■ WHAT TO DO ■
Would you show every line from the records that holds "thongs"?
(GIVEN RECORDS)
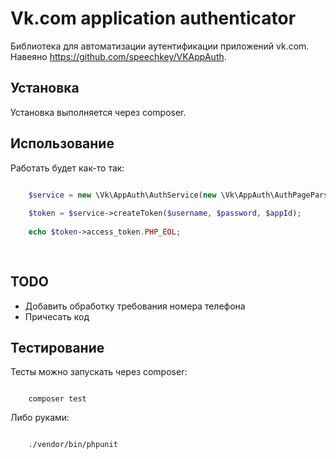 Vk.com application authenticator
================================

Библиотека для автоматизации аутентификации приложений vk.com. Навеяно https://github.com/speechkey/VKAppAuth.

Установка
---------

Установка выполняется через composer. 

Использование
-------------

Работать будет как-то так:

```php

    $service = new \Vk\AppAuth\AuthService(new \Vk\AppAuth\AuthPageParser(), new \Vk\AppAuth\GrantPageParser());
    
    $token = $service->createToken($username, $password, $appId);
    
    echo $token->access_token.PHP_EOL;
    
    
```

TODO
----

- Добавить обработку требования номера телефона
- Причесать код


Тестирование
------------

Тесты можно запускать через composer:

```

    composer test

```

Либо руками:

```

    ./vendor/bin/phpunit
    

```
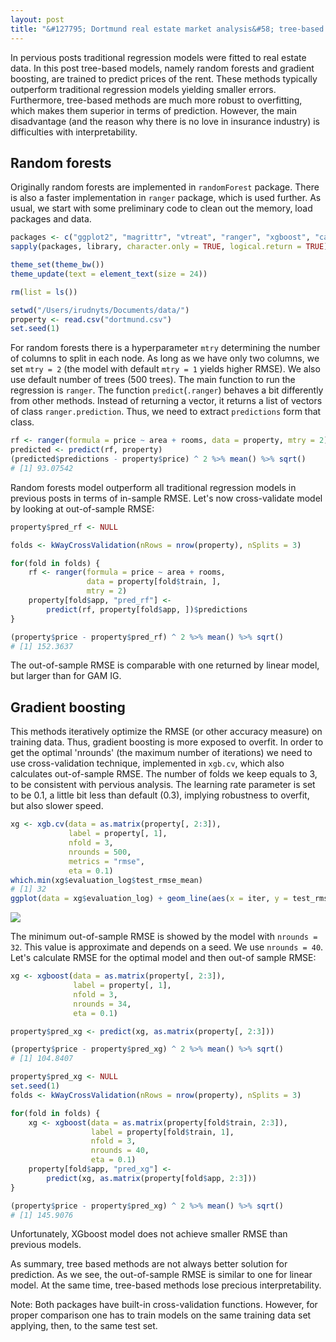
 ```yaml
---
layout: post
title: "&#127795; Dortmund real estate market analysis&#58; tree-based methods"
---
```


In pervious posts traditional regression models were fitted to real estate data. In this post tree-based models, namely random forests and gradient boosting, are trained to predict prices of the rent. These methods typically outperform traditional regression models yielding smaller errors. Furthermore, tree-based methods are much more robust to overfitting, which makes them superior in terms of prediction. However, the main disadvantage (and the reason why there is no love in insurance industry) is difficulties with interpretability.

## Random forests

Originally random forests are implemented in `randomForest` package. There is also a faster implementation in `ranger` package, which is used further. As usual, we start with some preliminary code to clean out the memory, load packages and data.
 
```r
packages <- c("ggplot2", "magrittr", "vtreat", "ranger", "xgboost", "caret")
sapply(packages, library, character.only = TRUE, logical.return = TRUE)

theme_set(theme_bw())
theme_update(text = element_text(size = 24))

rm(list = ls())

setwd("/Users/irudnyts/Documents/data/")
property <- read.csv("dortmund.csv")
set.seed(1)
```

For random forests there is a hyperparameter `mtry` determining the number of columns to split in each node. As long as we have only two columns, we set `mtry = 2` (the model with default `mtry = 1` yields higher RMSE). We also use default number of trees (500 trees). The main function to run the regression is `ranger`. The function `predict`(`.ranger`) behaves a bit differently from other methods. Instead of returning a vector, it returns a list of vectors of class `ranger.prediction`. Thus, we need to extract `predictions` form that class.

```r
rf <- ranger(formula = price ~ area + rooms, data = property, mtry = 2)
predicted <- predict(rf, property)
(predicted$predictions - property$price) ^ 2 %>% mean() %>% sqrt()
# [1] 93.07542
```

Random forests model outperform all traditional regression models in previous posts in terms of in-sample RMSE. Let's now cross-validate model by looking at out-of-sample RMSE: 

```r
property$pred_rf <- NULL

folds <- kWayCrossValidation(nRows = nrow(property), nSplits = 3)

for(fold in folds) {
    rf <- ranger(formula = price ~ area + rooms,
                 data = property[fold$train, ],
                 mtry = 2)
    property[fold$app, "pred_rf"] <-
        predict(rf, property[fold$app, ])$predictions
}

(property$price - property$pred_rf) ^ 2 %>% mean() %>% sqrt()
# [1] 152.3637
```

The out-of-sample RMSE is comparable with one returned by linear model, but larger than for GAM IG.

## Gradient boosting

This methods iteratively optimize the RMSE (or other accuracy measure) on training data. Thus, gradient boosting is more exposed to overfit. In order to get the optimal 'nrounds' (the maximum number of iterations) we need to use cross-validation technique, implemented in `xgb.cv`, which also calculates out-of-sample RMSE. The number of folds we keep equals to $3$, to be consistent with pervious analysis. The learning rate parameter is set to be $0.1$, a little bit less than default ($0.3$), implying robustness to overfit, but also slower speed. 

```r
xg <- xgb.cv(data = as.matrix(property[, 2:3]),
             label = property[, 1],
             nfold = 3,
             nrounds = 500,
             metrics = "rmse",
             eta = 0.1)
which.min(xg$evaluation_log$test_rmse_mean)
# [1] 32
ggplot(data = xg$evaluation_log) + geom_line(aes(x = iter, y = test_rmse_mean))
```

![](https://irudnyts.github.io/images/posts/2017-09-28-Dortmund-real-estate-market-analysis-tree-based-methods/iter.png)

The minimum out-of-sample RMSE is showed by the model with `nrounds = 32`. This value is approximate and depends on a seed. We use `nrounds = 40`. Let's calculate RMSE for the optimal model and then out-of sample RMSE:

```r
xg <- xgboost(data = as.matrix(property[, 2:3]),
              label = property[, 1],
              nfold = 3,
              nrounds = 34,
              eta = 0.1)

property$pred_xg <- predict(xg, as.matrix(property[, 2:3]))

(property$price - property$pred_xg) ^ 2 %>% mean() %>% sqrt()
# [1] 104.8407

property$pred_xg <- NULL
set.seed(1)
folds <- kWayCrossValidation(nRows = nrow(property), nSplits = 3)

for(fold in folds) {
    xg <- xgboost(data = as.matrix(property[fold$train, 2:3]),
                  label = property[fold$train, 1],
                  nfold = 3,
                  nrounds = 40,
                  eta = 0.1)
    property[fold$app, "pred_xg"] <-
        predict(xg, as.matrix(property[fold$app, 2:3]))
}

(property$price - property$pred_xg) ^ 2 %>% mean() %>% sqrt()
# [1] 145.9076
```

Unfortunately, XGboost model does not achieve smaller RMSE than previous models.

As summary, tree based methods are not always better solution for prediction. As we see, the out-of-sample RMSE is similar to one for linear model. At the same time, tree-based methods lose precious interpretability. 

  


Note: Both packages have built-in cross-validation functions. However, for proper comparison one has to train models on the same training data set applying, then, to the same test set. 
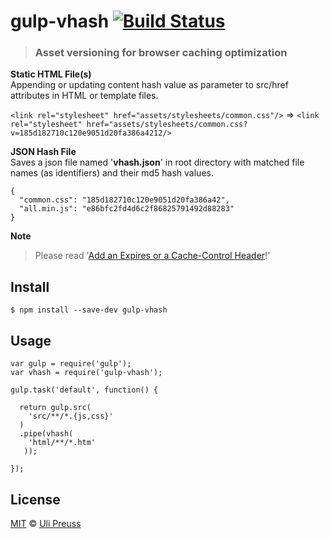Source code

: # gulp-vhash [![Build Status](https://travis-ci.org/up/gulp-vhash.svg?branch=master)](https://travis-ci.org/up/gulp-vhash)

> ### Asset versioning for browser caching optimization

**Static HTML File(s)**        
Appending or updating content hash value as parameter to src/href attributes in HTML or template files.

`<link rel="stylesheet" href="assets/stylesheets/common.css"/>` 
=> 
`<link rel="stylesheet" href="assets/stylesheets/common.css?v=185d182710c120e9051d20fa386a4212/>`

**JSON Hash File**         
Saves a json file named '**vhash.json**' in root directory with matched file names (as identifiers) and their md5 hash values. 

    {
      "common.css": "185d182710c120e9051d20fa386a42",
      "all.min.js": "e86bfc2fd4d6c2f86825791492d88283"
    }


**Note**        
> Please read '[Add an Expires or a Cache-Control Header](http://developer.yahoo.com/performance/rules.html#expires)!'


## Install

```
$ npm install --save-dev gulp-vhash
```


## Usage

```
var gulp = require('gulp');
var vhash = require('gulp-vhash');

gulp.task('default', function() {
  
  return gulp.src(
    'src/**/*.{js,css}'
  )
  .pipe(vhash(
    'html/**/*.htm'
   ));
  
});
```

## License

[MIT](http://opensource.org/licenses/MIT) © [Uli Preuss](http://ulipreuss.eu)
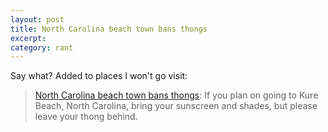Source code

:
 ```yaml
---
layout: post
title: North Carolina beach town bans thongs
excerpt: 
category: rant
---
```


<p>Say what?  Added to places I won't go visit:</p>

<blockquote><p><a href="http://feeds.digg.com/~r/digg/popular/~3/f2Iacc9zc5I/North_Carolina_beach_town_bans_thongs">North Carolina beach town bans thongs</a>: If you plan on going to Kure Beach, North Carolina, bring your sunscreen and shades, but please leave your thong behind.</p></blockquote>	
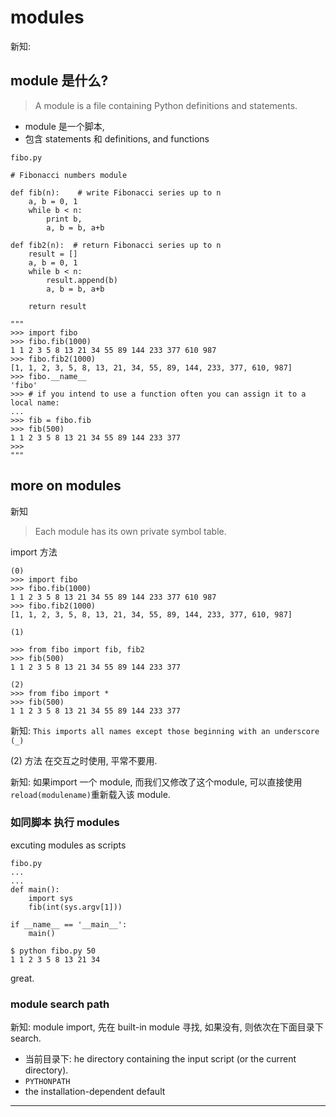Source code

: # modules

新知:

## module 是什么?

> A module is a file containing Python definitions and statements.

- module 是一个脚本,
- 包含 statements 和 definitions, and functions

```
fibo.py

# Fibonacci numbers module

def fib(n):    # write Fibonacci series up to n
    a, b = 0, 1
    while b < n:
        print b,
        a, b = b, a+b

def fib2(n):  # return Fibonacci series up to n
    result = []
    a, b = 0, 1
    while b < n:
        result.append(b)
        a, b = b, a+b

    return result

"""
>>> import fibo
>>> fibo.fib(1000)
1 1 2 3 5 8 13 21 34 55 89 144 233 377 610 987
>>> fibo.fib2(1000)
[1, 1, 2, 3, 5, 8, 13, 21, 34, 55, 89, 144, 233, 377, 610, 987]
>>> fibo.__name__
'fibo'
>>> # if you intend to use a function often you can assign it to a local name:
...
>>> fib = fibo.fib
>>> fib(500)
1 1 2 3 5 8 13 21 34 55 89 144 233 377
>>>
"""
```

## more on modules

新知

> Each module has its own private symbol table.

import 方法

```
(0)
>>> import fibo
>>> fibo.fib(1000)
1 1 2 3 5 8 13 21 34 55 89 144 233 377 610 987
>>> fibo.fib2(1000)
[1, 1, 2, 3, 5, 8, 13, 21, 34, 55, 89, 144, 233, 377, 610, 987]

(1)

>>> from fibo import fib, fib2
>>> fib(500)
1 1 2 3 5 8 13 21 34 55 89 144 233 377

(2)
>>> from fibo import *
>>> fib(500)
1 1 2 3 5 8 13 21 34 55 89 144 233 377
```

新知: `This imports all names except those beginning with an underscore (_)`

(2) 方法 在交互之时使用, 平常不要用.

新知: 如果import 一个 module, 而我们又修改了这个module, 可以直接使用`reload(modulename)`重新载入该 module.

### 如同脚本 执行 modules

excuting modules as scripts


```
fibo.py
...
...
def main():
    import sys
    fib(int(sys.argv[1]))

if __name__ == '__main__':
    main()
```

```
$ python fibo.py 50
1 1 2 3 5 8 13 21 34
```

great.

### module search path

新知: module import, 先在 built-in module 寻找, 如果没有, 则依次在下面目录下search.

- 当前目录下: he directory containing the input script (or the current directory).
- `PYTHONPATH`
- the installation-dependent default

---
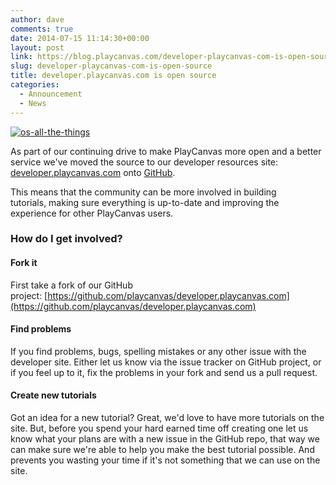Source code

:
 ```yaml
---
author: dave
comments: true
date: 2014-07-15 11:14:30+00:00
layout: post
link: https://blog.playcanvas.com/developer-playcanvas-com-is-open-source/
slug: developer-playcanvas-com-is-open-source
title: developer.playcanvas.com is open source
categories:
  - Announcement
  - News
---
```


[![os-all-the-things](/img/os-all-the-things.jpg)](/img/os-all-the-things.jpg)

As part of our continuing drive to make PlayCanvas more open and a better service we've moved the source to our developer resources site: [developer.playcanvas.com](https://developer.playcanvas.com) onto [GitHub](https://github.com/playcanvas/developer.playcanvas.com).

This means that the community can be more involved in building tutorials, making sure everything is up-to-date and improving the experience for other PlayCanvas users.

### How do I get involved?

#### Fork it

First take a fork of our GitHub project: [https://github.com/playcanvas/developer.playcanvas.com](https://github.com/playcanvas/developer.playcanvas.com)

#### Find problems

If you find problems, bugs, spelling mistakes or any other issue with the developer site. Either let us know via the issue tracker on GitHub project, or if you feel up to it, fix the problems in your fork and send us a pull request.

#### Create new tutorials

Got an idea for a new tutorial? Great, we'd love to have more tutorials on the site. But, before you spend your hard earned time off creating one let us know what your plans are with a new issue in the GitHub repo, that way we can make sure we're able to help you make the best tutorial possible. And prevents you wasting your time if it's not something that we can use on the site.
(End GIVEN RECORDS)
■ SOLUTION TO THIS PROBLEM ■
title: North Carolina beach town bans thongs
<blockquote><p><a href="http://feeds.digg.com/~r/digg/popular/~3/f2Iacc9zc5I/North_Carolina_beach_town_bans_thongs">North Carolina beach town bans thongs</a>: If you plan on going to Kure Beach, North Carolina, bring your sunscreen and shades, but please leave your thong behind.</p></blockquote>	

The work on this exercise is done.